Note how many lines of the data below hold the word "small", then give that number with no other text.

[Data records]
───
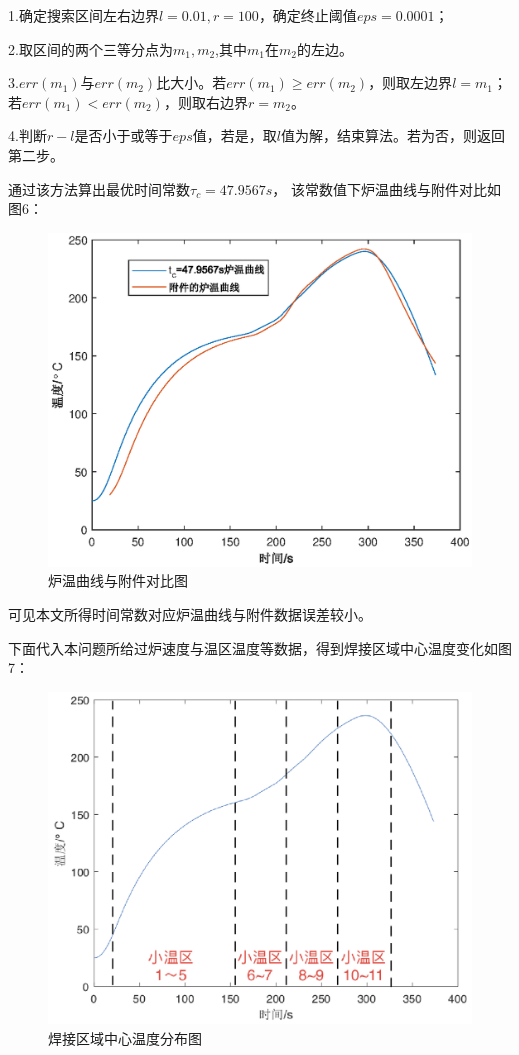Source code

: \documentclass[a4paper,12pt]{ctexart} %
\begin{document}
	1.确定搜索区间左右边界$l=0.01,r=100$，确定终止阈值$eps=0.0001$；\par
	2.取区间的两个三等分点为$m_1,m_2$,其中$m_1$在$m_2$的左边。\par
	3.$err(m_1)$与$err(m_2)$比大小。若$err(m_1)\geqslant err(m_2)$，则取左边界$l=m_1$；若$err(m_1)<err(m_2)$，则取右边界$r=m_2$。\par
	4.判断$r-l$是否小于或等于$eps$值，若是，取$l$值为解，结束算法。若为否，则返回第二步。\par
	通过该方法算出最优时间常数$\tau_c=47.9567s$， 该常数值下炉温曲线与附件对比如图6：
	\begin{figure}[H]
		\centering
		\includegraphics[scale=0.65]{Q1-5}
		\caption{炉温曲线与附件对比图}
	\end{figure}\par
	可见本文所得时间常数对应炉温曲线与附件数据误差较小。\par
	下面代入本问题所给过炉速度与温区温度等数据，得到焊接区域中心温度变化如图7：
	\begin{figure}[H]
	\centering
	\includegraphics[scale=0.6]{Q1-6}
	\caption{焊接区域中心温度分布图}
	\end{figure}\par
	
\end{document}
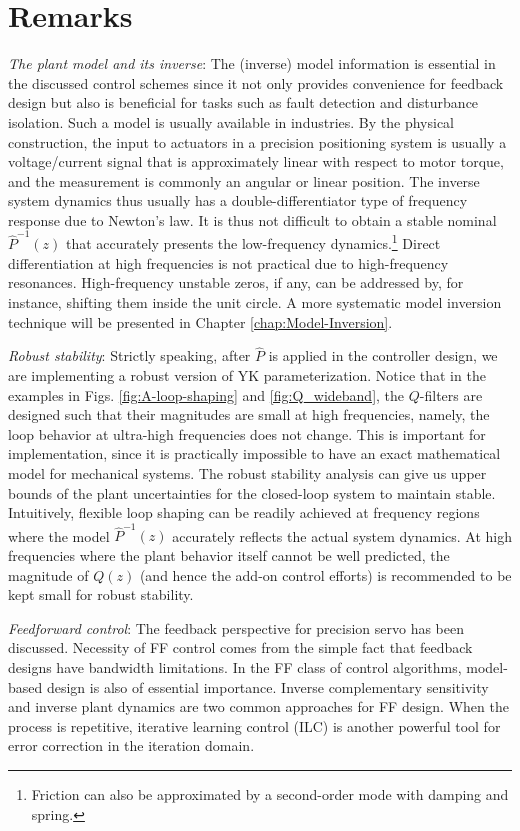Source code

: \documentclass [11pt, proquest] {uwthesis}[2020/02/24]
\begin{document}
\section{Remarks}

\label{sec:comments}\emph{The plant model and its inverse}: The
(inverse) model information is essential in the discussed control
schemes since it not only provides convenience for feedback design
but also is beneficial for tasks such as fault detection and disturbance
isolation. Such a model is usually available in industries. By the
physical construction, the input to actuators in a precision positioning
system is usually a voltage/current signal that is approximately linear
with respect to motor torque, and the measurement is commonly an angular
or linear position. The inverse system dynamics thus usually has a
double-differentiator type of frequency response due to Newton's law.
It is thus not difficult to obtain a stable nominal $\hat{P}^{-1}(z)$
that accurately presents the low-frequency dynamics.\footnote{Friction can also be approximated by a second-order mode with damping
and spring.} Direct differentiation at high frequencies is not practical due to
high-frequency resonances. High-frequency unstable zeros, if any,
can be addressed by, for instance, shifting them inside the unit circle. A more systematic model inversion technique will be presented in Chapter \ref{chap:Model-Inversion}.

\emph{Robust stability}:\emph{ }Strictly speaking, after $\hat{P}$
is applied in the controller design, we are implementing a robust
version of YK parameterization. Notice that in the examples in Figs.
\ref{fig:A-loop-shaping} and \ref{fig:Q_wideband}, the $Q$-filters
are designed such that their magnitudes are small at high frequencies,
namely, the loop behavior at ultra-high frequencies does not change.
This is important for implementation, since it is practically impossible
to have an exact mathematical model for mechanical systems. The robust
stability analysis can give us upper bounds of the plant uncertainties
for the closed-loop system to maintain stable. Intuitively, flexible
loop shaping can be readily achieved at frequency regions where the
model $\hat{P}^{-1}(z)$ accurately reflects the actual system dynamics.
At high frequencies where the plant behavior itself cannot be well
predicted, the magnitude of $Q(z)$ (and hence the add-on control
efforts) is recommended to be kept small for robust stability. 

\emph{Feedforward control}: The feedback perspective for precision
servo has been discussed. Necessity
of FF control comes from the simple fact that feedback designs have
bandwidth limitations. In the FF class of control algorithms, model-based
design is also of essential importance. Inverse complementary sensitivity
and inverse plant dynamics are two common approaches for FF design.
When the process is repetitive, iterative learning control (ILC) is
another powerful tool for error correction in the iteration domain.\emph{}
\end{document}
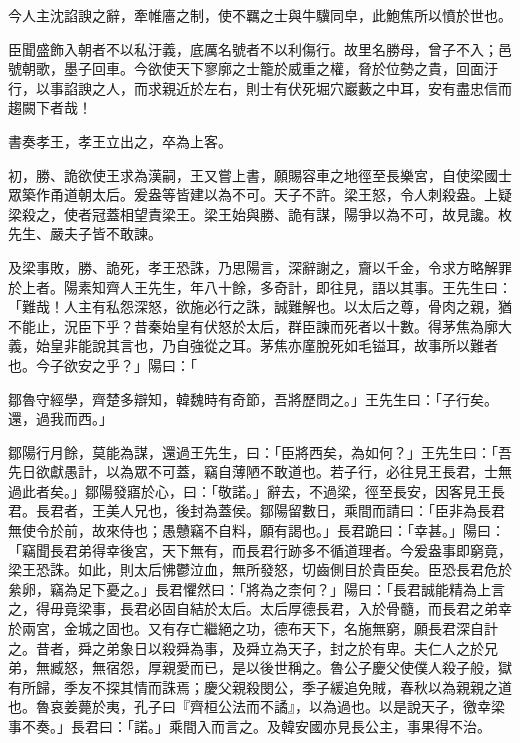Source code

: \begin{pinyinscope}
今人主沈諂諛之辭，牽帷廧之制，使不羈之士與牛驥同皁，此鮑焦所以憤於世也。

臣聞盛飾入朝者不以私汙義，底厲名號者不以利傷行。故里名勝母，曾子不入；邑號朝歌，墨子回車。今欲使天下寥廓之士籠於威重之權，脅於位勢之貴，回面汙行，以事諂諛之人，而求親近於左右，則士有伏死堀穴巖藪之中耳，安有盡忠信而趨闕下者哉！

書奏孝王，孝王立出之，卒為上客。

初，勝、詭欲使王求為漢嗣，王又嘗上書，願賜容車之地徑至長樂宮，自使梁國士眾築作甬道朝太后。爰盎等皆建以為不可。天子不許。梁王怒，令人刺殺盎。上疑梁殺之，使者冠蓋相望責梁王。梁王始與勝、詭有謀，陽爭以為不可，故見讒。枚先生、嚴夫子皆不敢諫。

及梁事敗，勝、詭死，孝王恐誅，乃思陽言，深辭謝之，齎以千金，令求方略解罪於上者。陽素知齊人王先生，年八十餘，多奇計，即往見，語以其事。王先生曰：「難哉！人主有私怨深怒，欲施必行之誅，誠難解也。以太后之尊，骨肉之親，猶不能止，況臣下乎？昔秦始皇有伏怒於太后，群臣諫而死者以十數。得茅焦為廓大義，始皇非能說其言也，乃自強從之耳。茅焦亦廑脫死如毛镒耳，故事所以難者也。今子欲安之乎？」陽曰：「

鄒魯守經學，齊楚多辯知，韓魏時有奇節，吾將歷問之。」王先生曰：「子行矣。還，過我而西。」

鄒陽行月餘，莫能為謀，還過王先生，曰：「臣將西矣，為如何？」王先生曰：「吾先日欲獻愚計，以為眾不可蓋，竊自薄陋不敢道也。若子行，必往見王長君，士無過此者矣。」鄒陽發寤於心，曰：「敬諾。」辭去，不過梁，徑至長安，因客見王長君。長君者，王美人兄也，後封為蓋侯。鄒陽留數日，乘間而請曰：「臣非為長君無使令於前，故來侍也；愚戇竊不自料，願有謁也。」長君跪曰：「幸甚。」陽曰：「竊聞長君弟得幸後宮，天下無有，而長君行跡多不循道理者。今爰盎事即窮竟，梁王恐誅。如此，則太后怫鬱泣血，無所發怒，切齒側目於貴臣矣。臣恐長君危於絫卵，竊為足下憂之。」長君懼然曰：「將為之柰何？」陽曰：「長君誠能精為上言之，得毋竟梁事，長君必固自結於太后。太后厚德長君，入於骨髓，而長君之弟幸於兩宮，金城之固也。又有存亡繼絕之功，德布天下，名施無窮，願長君深自計之。昔者，舜之弟象日以殺舜為事，及舜立為天子，封之於有卑。夫仁人之於兄弟，無臧怒，無宿怨，厚親愛而已，是以後世稱之。魯公子慶父使僕人殺子般，獄有所歸，季友不探其情而誅焉；慶父親殺閔公，季子緩追免賊，春秋以為親親之道也。魯哀姜薨於夷，孔子曰『齊桓公法而不譎』，以為過也。以是說天子，徼幸梁事不奏。」長君曰：「諾。」乘間入而言之。及韓安國亦見長公主，事果得不治。


\end{pinyinscope}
───
Task response:
2